Hidden beneath the vineyards of the Bergerac region, the Gallo-Roman ruins of Montcaret reveal one of the most remarkable archaeological complexes in the Dordogne. Here, there are no virtual reconstructions or cold explanatory panels: you are literally treading on the floor of a Lower-Empire aristocratic residence, whose private baths have survived seventeen centuries virtually unaltered. The emotion is immediate, visceral. What sets Montcaret apart from so many other ancient sites is the extraordinary quality of the conservation of its mosaics. Frigidarium and tepidarium still display their carpets of polychrome tesserae depicting fish, dolphins, geometric interlacing and plant motifs - a vibrant palette that bears witness to the refinement of provincial life under the late Roman High Empire. These pavements, comparable in finesse to those in the villa at Loupiac or Séviac, make Montcaret an essential milestone in Aquitaine archaeology. The visit takes place in the open air, in a striking rural setting: the remains emerge between rows of vines and the golden stones of the Périgord, creating an unexpected dialogue between Antiquity and today's winegrowing landscape. A small site museum brings together the artefacts unearthed during the excavations - sigillated ceramics, coins, everyday objects - offering an intimate insight into Roman domestic life in Aquitanian Gaul. The site also conceals a little-known medieval dimension: superimposed on the Roman structures, a cemetery from the early Middle Ages and sarcophagi from the 13th century bear witness to continuous occupation of the site over more than a millennium. This layering of ages makes Montcaret a rare archaeological palimpsest, where each layer of soil is a page in history.
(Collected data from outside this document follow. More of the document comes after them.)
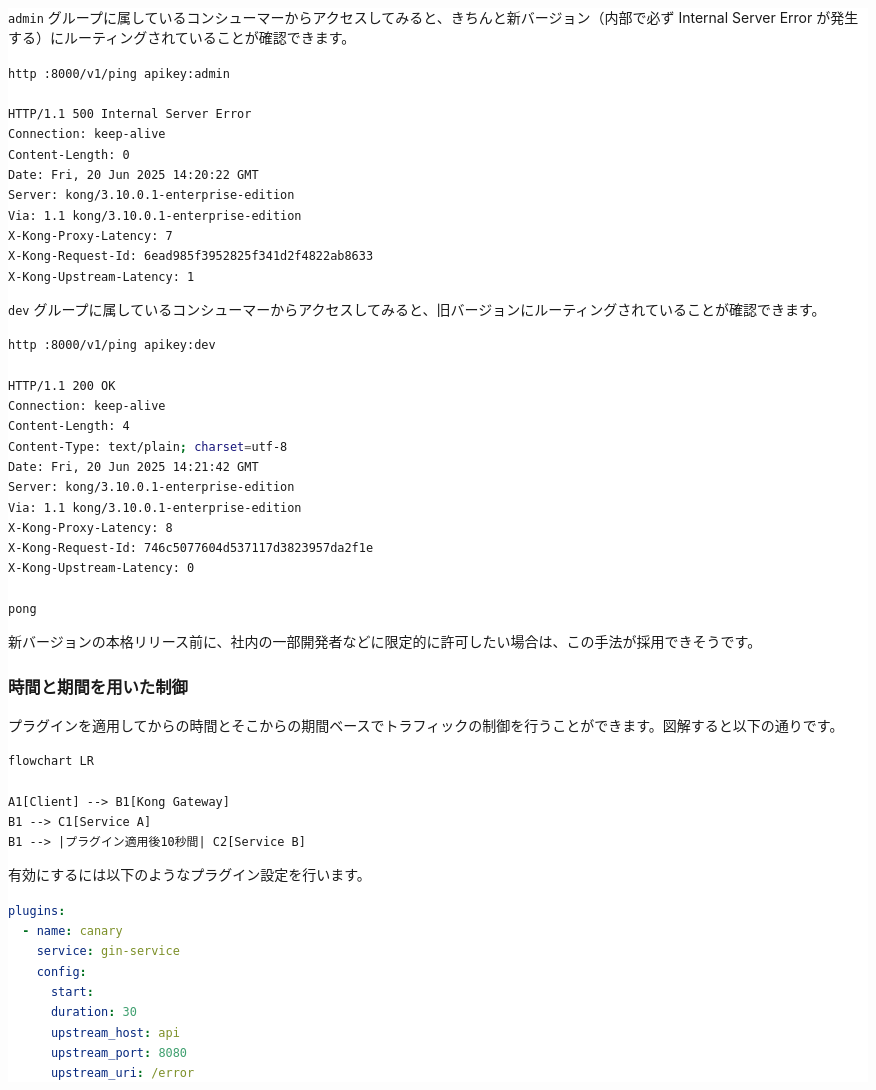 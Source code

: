 `admin` グループに属しているコンシューマーからアクセスしてみると、きちんと新バージョン（内部で必ず Internal Server Error が発生する）にルーティングされていることが確認できます。

```sh
http :8000/v1/ping apikey:admin

HTTP/1.1 500 Internal Server Error
Connection: keep-alive
Content-Length: 0
Date: Fri, 20 Jun 2025 14:20:22 GMT
Server: kong/3.10.0.1-enterprise-edition
Via: 1.1 kong/3.10.0.1-enterprise-edition
X-Kong-Proxy-Latency: 7
X-Kong-Request-Id: 6ead985f3952825f341d2f4822ab8633
X-Kong-Upstream-Latency: 1
```

`dev` グループに属しているコンシューマーからアクセスしてみると、旧バージョンにルーティングされていることが確認できます。

```sh
http :8000/v1/ping apikey:dev

HTTP/1.1 200 OK
Connection: keep-alive
Content-Length: 4
Content-Type: text/plain; charset=utf-8
Date: Fri, 20 Jun 2025 14:21:42 GMT
Server: kong/3.10.0.1-enterprise-edition
Via: 1.1 kong/3.10.0.1-enterprise-edition
X-Kong-Proxy-Latency: 8
X-Kong-Request-Id: 746c5077604d537117d3823957da2f1e
X-Kong-Upstream-Latency: 0

pong
```

新バージョンの本格リリース前に、社内の一部開発者などに限定的に許可したい場合は、この手法が採用できそうです。

### 時間と期間を用いた制御

プラグインを適用してからの時間とそこからの期間ベースでトラフィックの制御を行うことができます。図解すると以下の通りです。

```mermaid
flowchart LR

A1[Client] --> B1[Kong Gateway]
B1 --> C1[Service A]
B1 --> |プラグイン適用後10秒間| C2[Service B]
```

有効にするには以下のようなプラグイン設定を行います。

```yaml
plugins:
  - name: canary
    service: gin-service
    config:
      start:
      duration: 30
      upstream_host: api
      upstream_port: 8080
      upstream_uri: /error
```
The layout of the thermal baths at Montcaret follows the succession pattern typical of private Roman bathing architecture, adapted here to the scale of a large owner's villa. The entire thermal sequence extends from the cruciform sudatorium - a dry sweat room with a cross-shaped floor plan, a rare architectural feature in the Aquitaine region - to the frigidarium, via the caldarium with its semi-circular apse and the intermediate tepidarium. A vast rectangular structure, interpreted as a courtyard or palestra, closes off the complex on three sides, evoking the peristyles of large Mediterranean residences. The mosaics are the architectural highlight of the site. The mosaics in the frigidarium and tepidarium feature predominantly marine compositions - realistic fish, leaping dolphins and shells - framed by meandering geometric borders and braided tesserae in white limestone, blue and green glass paste, and red ceramic. The quality of the workmanship, attributable to itinerant workshops in Narbonnaise or Aquitaine, makes these pavements among the most accomplished examples of Gallo-Roman mosaics in the south-west. The hypocausts, partially uncovered beneath the hot rooms, reveal their system of brick piers supporting the suspended floor through which the hot air circulated - concrete evidence of sophisticated thermal engineering.
Ruines gallo-romaines is located in Montcaret, Dordogne department, Nouvelle-Aquitaine region, France.
Ruines gallo-romaines dates back to a period built during Antiquity.
Ruines gallo-romaines is currently closed to visitors.